Records for the exercise
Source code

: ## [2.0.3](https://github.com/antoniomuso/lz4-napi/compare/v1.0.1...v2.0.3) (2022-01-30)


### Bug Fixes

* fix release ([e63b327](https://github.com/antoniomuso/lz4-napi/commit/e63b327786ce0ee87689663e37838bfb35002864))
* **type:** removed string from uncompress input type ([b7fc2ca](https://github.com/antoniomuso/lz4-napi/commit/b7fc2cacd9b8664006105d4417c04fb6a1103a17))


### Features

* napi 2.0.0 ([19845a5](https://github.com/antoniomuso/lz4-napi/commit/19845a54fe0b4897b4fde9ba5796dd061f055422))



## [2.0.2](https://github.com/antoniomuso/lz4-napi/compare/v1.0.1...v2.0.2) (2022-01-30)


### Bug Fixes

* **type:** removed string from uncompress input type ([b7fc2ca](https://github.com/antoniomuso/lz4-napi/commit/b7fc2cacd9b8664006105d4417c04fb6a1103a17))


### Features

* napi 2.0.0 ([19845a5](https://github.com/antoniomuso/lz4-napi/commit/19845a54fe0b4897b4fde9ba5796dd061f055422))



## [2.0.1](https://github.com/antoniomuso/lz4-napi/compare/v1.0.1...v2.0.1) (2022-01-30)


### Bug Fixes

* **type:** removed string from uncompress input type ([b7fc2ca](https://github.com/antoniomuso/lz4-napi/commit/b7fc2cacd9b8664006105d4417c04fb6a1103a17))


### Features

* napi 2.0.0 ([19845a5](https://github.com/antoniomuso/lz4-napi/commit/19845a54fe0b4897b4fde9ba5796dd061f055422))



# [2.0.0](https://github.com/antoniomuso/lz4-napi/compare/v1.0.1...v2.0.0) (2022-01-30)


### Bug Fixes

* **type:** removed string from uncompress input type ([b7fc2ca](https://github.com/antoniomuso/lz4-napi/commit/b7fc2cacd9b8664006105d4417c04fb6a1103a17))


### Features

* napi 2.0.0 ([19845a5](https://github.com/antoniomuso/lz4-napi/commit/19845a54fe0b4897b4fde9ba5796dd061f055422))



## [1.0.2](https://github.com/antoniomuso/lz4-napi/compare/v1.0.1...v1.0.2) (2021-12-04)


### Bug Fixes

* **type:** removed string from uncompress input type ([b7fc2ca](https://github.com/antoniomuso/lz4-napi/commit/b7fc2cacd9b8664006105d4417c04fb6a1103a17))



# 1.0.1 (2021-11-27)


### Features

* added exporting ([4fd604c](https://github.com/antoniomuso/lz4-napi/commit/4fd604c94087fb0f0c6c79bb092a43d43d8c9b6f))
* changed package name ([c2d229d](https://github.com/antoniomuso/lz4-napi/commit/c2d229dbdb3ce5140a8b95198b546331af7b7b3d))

Work to be completed
Would it be possible to reproduce all the entries exactly as they appear above?

Reply
Source code

: ## [2.0.3](https://github.com/antoniomuso/lz4-napi/compare/v1.0.1...v2.0.3) (2022-01-30)


### Bug Fixes

* fix release ([e63b327](https://github.com/antoniomuso/lz4-napi/commit/e63b327786ce0ee87689663e37838bfb35002864))
* **type:** removed string from uncompress input type ([b7fc2ca](https://github.com/antoniomuso/lz4-napi/commit/b7fc2cacd9b8664006105d4417c04fb6a1103a17))


### Features

* napi 2.0.0 ([19845a5](https://github.com/antoniomuso/lz4-napi/commit/19845a54fe0b4897b4fde9ba5796dd061f055422))



## [2.0.2](https://github.com/antoniomuso/lz4-napi/compare/v1.0.1...v2.0.2) (2022-01-30)


### Bug Fixes

* **type:** removed string from uncompress input type ([b7fc2ca](https://github.com/antoniomuso/lz4-napi/commit/b7fc2cacd9b8664006105d4417c04fb6a1103a17))


### Features

* napi 2.0.0 ([19845a5](https://github.com/antoniomuso/lz4-napi/commit/19845a54fe0b4897b4fde9ba5796dd061f055422))



## [2.0.1](https://github.com/antoniomuso/lz4-napi/compare/v1.0.1...v2.0.1) (2022-01-30)


### Bug Fixes

* **type:** removed string from uncompress input type ([b7fc2ca](https://github.com/antoniomuso/lz4-napi/commit/b7fc2cacd9b8664006105d4417c04fb6a1103a17))


### Features

* napi 2.0.0 ([19845a5](https://github.com/antoniomuso/lz4-napi/commit/19845a54fe0b4897b4fde9ba5796dd061f055422))



# [2.0.0](https://github.com/antoniomuso/lz4-napi/compare/v1.0.1...v2.0.0) (2022-01-30)


### Bug Fixes

* **type:** removed string from uncompress input type ([b7fc2ca](https://github.com/antoniomuso/lz4-napi/commit/b7fc2cacd9b8664006105d4417c04fb6a1103a17))


### Features

* napi 2.0.0 ([19845a5](https://github.com/antoniomuso/lz4-napi/commit/19845a54fe0b4897b4fde9ba5796dd061f055422))



## [1.0.2](https://github.com/antoniomuso/lz4-napi/compare/v1.0.1...v1.0.2) (2021-12-04)


### Bug Fixes

* **type:** removed string from uncompress input type ([b7fc2ca](https://github.com/antoniomuso/lz4-napi/commit/b7fc2cacd9b8664006105d4417c04fb6a1103a17))



# 1.0.1 (2021-11-27)


### Features

* added exporting ([4fd604c](https://github.com/antoniomuso/lz4-napi/commit/4fd604c94087fb0f0c6c79bb092a43d43d8c9b6f))
* changed package name ([c2d229d](https://github.com/antoniomuso/lz4-napi/commit/c2d229dbdb3ce5140a8b95198b546331af7b7b3d))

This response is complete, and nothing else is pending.